President Roosevelt arrived and stood near the casket. He hesitated before stepping forward to view McKinley's face. As he gazed on the former Chief Executive, he stood with his head bowed. He stood immobile for quite a long time, the muscles on his chin quivering with grief, tears welling up in his eyes. After some time, he turned and sat in the chair reserved for him. It was clear that although Roosevelt was now President of the United States, he did not wish to become president under these circumstances.

While other political dignitaries paid their last respects to McKinley, his wife sat alone at the head of the stairs; a wan, white figure in a black gown, listening to every spoken word, to hymns and prayers. After some time, the quiet strains of "Nearer, My God, to Thee," one of McKinley's favorite hymns, were heard coming from the house. The scene was beyond expression.

When the casket left the Milburn House, the band posted across the street played "Nearer, My God, to Thee." After the casket was placed in the hearse, the procession started out on their long drive to Buffalo's City Hall. In the first carriage rode President Roosevelt and Secretary Root, among others. Next was the hearse, drawn by four great, black horses. Walking beside the hearse were active pallbearers, the soldiers and marines and a detail of the Grand Army of the Republic following close behind.

The funeral procession left the Milburn house at 11:45 in the morning. Slowly and silently it moved through Buffalo between the two huge masses of men, women and children that lined the streets. It was only two miles from the Milburn house to City Hall, nevertheless it took nearly two hours to cover the distance. It was reported that fully fifty thousand people saw the funeral procession. People were packed into windows, perched on roofs, massed on verandas, and compressed into solid masses covering the broad sidewalks and grass plots.

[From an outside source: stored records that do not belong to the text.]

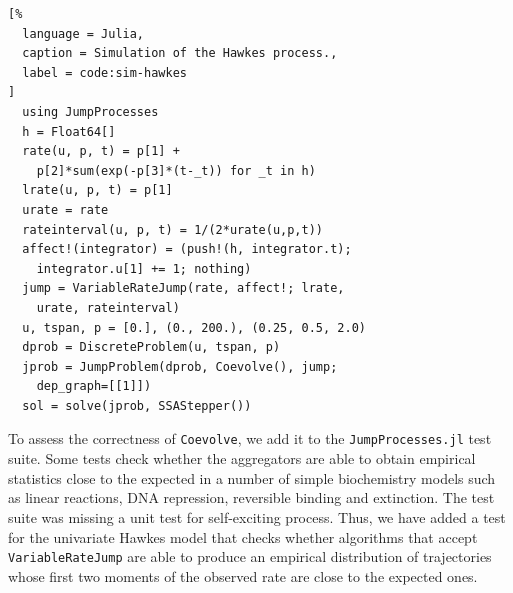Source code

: \documentclass{juliacon}
\numberwithin{equation}{section}
\begin{document}
\begin{lstlisting}[%
  language = Julia,
  caption = Simulation of the Hawkes process.,
  label = code:sim-hawkes
]
  using JumpProcesses
  h = Float64[]
  rate(u, p, t) = p[1] +
    p[2]*sum(exp(-p[3]*(t-_t)) for _t in h)
  lrate(u, p, t) = p[1]
  urate = rate
  rateinterval(u, p, t) = 1/(2*urate(u,p,t))
  affect!(integrator) = (push!(h, integrator.t);
    integrator.u[1] += 1; nothing)
  jump = VariableRateJump(rate, affect!; lrate,
    urate, rateinterval)
  u, tspan, p = [0.], (0., 200.), (0.25, 0.5, 2.0)
  dprob = DiscreteProblem(u, tspan, p)
  jprob = JumpProblem(dprob, Coevolve(), jump;
    dep_graph=[[1]])
  sol = solve(jprob, SSAStepper())
\end{lstlisting}

To assess the correctness of \texttt{Coevolve}, we add it to the \texttt{JumpProcesses.jl} test suite. Some tests check whether the aggregators are able to obtain empirical statistics close to the expected in a number of simple biochemistry models such as linear reactions, DNA repression, reversible binding and extinction. The test suite was missing a unit test for self-exciting process. Thus, we have added a test for the univariate Hawkes model that checks whether algorithms that accept \texttt{VariableRateJump} are able to produce an empirical distribution of trajectories whose first two moments of the observed rate are close to the expected ones.
\end{document}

When the procession arrived at City Hall, a dome of black bunting was draped over the spot where the coffin was to lie, within which hung straight down above the coffin four American flags, forming with their lower edges a cross which pointed to the four points of the compass. The casket's upper half was open. The lower half was draped in a flag which were masses of red and white roses. The body of McKinley lay on its back and was clad in a black frock coat, with the left hand resting across the breast. One glance at the face, startling changed from its appearance in life, told the story of the suffering which had been endured.

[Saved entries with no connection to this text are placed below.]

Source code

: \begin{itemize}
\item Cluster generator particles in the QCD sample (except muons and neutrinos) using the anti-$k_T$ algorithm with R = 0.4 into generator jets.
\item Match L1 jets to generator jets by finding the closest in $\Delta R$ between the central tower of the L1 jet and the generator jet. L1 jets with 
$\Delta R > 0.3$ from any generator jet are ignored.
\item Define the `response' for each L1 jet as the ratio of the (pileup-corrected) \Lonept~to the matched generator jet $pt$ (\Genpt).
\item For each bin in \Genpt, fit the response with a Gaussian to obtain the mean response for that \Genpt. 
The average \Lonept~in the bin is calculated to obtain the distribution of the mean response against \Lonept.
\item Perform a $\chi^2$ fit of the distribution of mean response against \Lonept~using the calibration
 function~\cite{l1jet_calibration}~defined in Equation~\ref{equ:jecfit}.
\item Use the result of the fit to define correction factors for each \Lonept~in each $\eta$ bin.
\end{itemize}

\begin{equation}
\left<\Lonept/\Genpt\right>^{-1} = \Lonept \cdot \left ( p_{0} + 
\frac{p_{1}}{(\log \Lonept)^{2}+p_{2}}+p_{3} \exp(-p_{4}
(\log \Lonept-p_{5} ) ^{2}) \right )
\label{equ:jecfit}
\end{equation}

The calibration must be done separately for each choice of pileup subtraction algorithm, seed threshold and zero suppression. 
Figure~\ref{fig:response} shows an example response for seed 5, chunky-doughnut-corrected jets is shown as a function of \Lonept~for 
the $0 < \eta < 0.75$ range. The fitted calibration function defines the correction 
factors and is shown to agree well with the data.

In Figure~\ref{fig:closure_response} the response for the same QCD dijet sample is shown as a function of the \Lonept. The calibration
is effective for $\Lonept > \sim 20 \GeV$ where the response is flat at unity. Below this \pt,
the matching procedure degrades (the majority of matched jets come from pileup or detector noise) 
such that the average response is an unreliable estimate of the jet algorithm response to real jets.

Then the public was allowed to view the casket. More than twice as many as could hope to get through the lines in that time came from all over Western New York until fully 200,000 were massed during the morning. For nearly ten hours McKinley's body was on display at City Hall. Thousands of people streamed past in two lines which formed faster than they dissolved. By 11:00 that evening, the funeral services in Buffalo were all but over.

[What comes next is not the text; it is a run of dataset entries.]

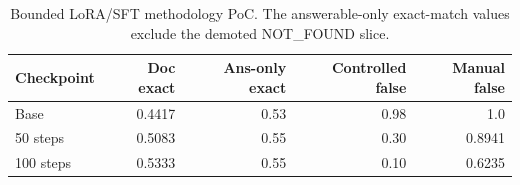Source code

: \begin{table}[t]
\centering
\small
\begin{tabular}{lrrrr}
\hline
Checkpoint & Doc exact & Ans-only exact & Controlled false & Manual false \\
\hline
Base & 0.4417 & 0.53 & 0.98 & 1.0 \\
50 steps & 0.5083 & 0.55 & 0.30 & 0.8941 \\
100 steps & 0.5333 & 0.55 & 0.10 & 0.6235 \\
\hline
\end{tabular}
\caption{Bounded LoRA/SFT methodology PoC. The answerable-only exact-match values exclude the demoted NOT\_FOUND slice.}
\label{tab:lora-poc}
\end{table}
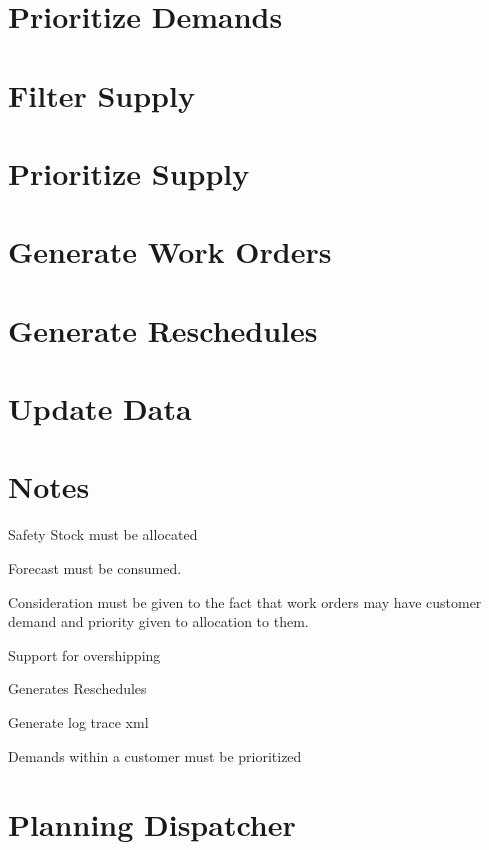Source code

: \documentclass[letterpaper,10pt,english]{sphinxmanual}
\begin{document}
\section{Prioritize Demands}
\label{APS/PlanningComponentsPaper:prioritize-demands}

\section{Filter Supply}
\label{APS/PlanningComponentsPaper:filter-supply}

\section{Prioritize Supply}
\label{APS/PlanningComponentsPaper:prioritize-supply}

\section{Generate Work Orders}
\label{APS/PlanningComponentsPaper:generate-work-orders}

\section{Generate Reschedules}
\label{APS/PlanningComponentsPaper:generate-reschedules}

\section{Update Data}
\label{APS/PlanningComponentsPaper:update-data}

\section{Notes}
\label{APS/PlanningComponentsPaper:notes}
Safety Stock must be allocated

Forecast must be consumed.

Consideration must be given to the fact that work orders may have
customer demand and priority given to allocation to them.

Support for overshipping

Generates Reschedules

Generate log trace xml

Demands within a customer must be prioritized


\section{Planning Dispatcher}
\label{APS/PlanningComponentsPaper:planning-dispatcher}
\end{document}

On the morning of September 16, 1901, President McKinley left Buffalo the same way he had arrived; by train. At 8:30am, the Pennsylvania Railroad funeral train pulled out of the Exchange Street Station and made its way to Washington. As the train left the depot and the sharp bursts of the locomotive's exhaust permeated into the morning air, the city of Buffalo was left behind to emotionally deal with one of the darkest moments in its
history. A dark spot was cast on the Pan-American Exposition. It was almost forgotten that the great fair was still in progress.